I've suffered through my share of data integrity problems in my career, and I thought I'd share some of these with you as well as what I've learned as a result. It all started with a forum post "is data integrity important?", and my first thought was I could write a book on the subject. I'll stick to just an article for now.
Is data integrity important? At face value, the answer is obvious. Of course it's important; of course we want consistent, complete data. If our data is completely invalid, why collect it at all? But the question is really why do we force data integrity, and specifically, why do we impose it at the database level. We all trust our users, right?

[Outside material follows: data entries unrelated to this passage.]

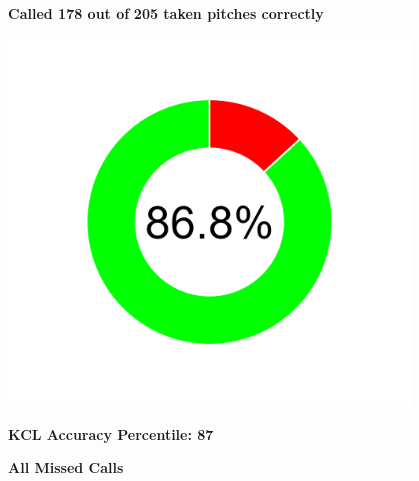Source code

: \documentclass[
]{article}
\begin{document}
\begin{center}
\begin{minipage}[t]{\textwidth}
\begin{minipage}[t]{0.25\textwidth}
\centering
\vspace*{-5em}
\textbf{Called 178 out of}
\textbf{205 taken pitches correctly}
\end{minipage}
\hfill
\begin{minipage}[t]{0.28\textwidth}
\centering
\includegraphics[width=0.8\textwidth]{plots/overall_accuracy.png}
\end{minipage}
\hfill
\begin{minipage}[t]{0.25\textwidth}
\centering
\vspace*{-4em}
\textbf{KCL Accuracy Percentile: 87}
\end{minipage}
\end{minipage}
\end{center}
\begin{center}
\Large \textbf{All Missed Calls}
\end{center}

\vspace{1em}
\end{document}
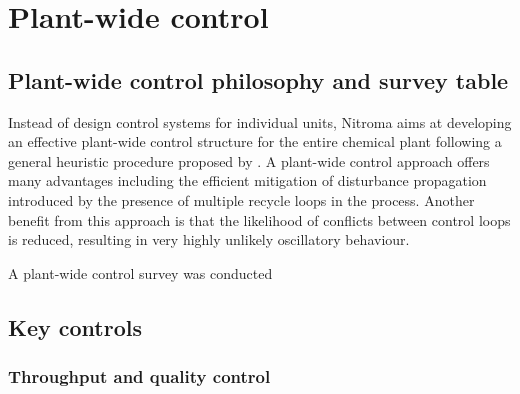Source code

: \section{Plant-wide control}

\subsection{Plant-wide control philosophy and survey table}%

Instead of design control systems for individual units, Nitroma aims at developing an effective plant-wide control structure for the entire chemical plant following a general heuristic procedure proposed by \textcite{}. A plant-wide control approach offers many advantages including the efficient mitigation of disturbance propagation introduced by the presence of multiple recycle loops in the process. Another benefit from this approach is that the likelihood of conflicts between control loops is reduced, resulting in very highly unlikely  oscillatory behaviour. 

A plant-wide control survey was conducted 










\subsection{Key controls}

\subsubsection{Throughput and quality control}


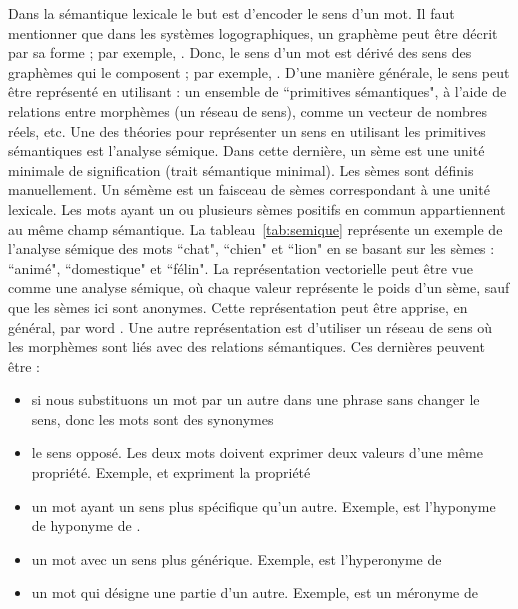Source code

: \documentclass{KodeBook}
\begin{document}
Dans la sémantique lexicale le but est d'encoder le sens d'un mot. 
Il faut mentionner que dans les systèmes logographiques, un graphème peut être décrit par sa forme ; par exemple, .
Donc, le sens d'un mot est dérivé des sens des graphèmes qui le composent ; par exemple, .
D'une manière générale, le sens peut être représenté en utilisant : un ensemble de ``primitives sémantiques", à l'aide de relations entre morphèmes (un réseau de sens), comme un vecteur de nombres réels, etc.
Une des théories pour représenter un sens en utilisant les primitives sémantiques est l'analyse sémique. 
Dans cette dernière, un sème est une unité minimale de signification (trait sémantique minimal). 
Les sèmes sont définis manuellement. 
Un sémème est un faisceau de sèmes correspondant à une unité lexicale. 
Les mots ayant un ou plusieurs sèmes positifs en commun appartiennent au même champ sémantique.  
La tableau~\ref{tab:semique} représente un exemple de l'analyse sémique des mots ``chat", ``chien" et ``lion" en se basant sur les sèmes : ``animé", ``domestique" et ``félin". 
La représentation vectorielle peut être vue comme une analyse sémique, où chaque valeur représente le poids d'un sème, sauf que les sèmes ici sont anonymes. 
Cette représentation peut être apprise, en général, par word . 
Une autre représentation est d'utiliser un réseau de sens où les morphèmes sont liés avec des relations sémantiques.
Ces dernières peuvent être : 
\begin{itemize}
	\item {} si nous substituons un mot par un autre dans une phrase sans changer le sens, donc les mots sont des synonymes
	\item {} le sens opposé. Les deux mots doivent exprimer deux valeurs d'une même propriété. Exemple,  et  expriment la propriété 
	\item {} un mot ayant un sens plus spécifique qu'un autre. Exemple,  est l'hyponyme de  hyponyme de . 
	\item {} un mot avec un sens plus générique. Exemple,  est l'hyperonyme de 
	\item {} un mot qui désigne une partie d'un autre. Exemple,  est un méronyme de 
\end{itemize}
\end{document}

I don't, and I'm not ashamed to openly admit it. Every time I hear "human interaction", I assume an approximate 5% chance of error with every transaction. That means about 1 in every 20 transactions will contain erroneous data of some sort. Why? Because they're human. As humans, we forget things, we rush things, we neglect details, and we introduce typos. I'm not even talking malicious intent here. My boss used to get on me all the time for forgetting to fill out a field in our database, and yet I continued to forget. I meant well, I just forgot. I later introduced a program to fill in the data, which never neglected to fill in that field, and also saved me a lot of time. Computers do the same thing every time, humans don't. When I say I don't trust my users, I'm including myself.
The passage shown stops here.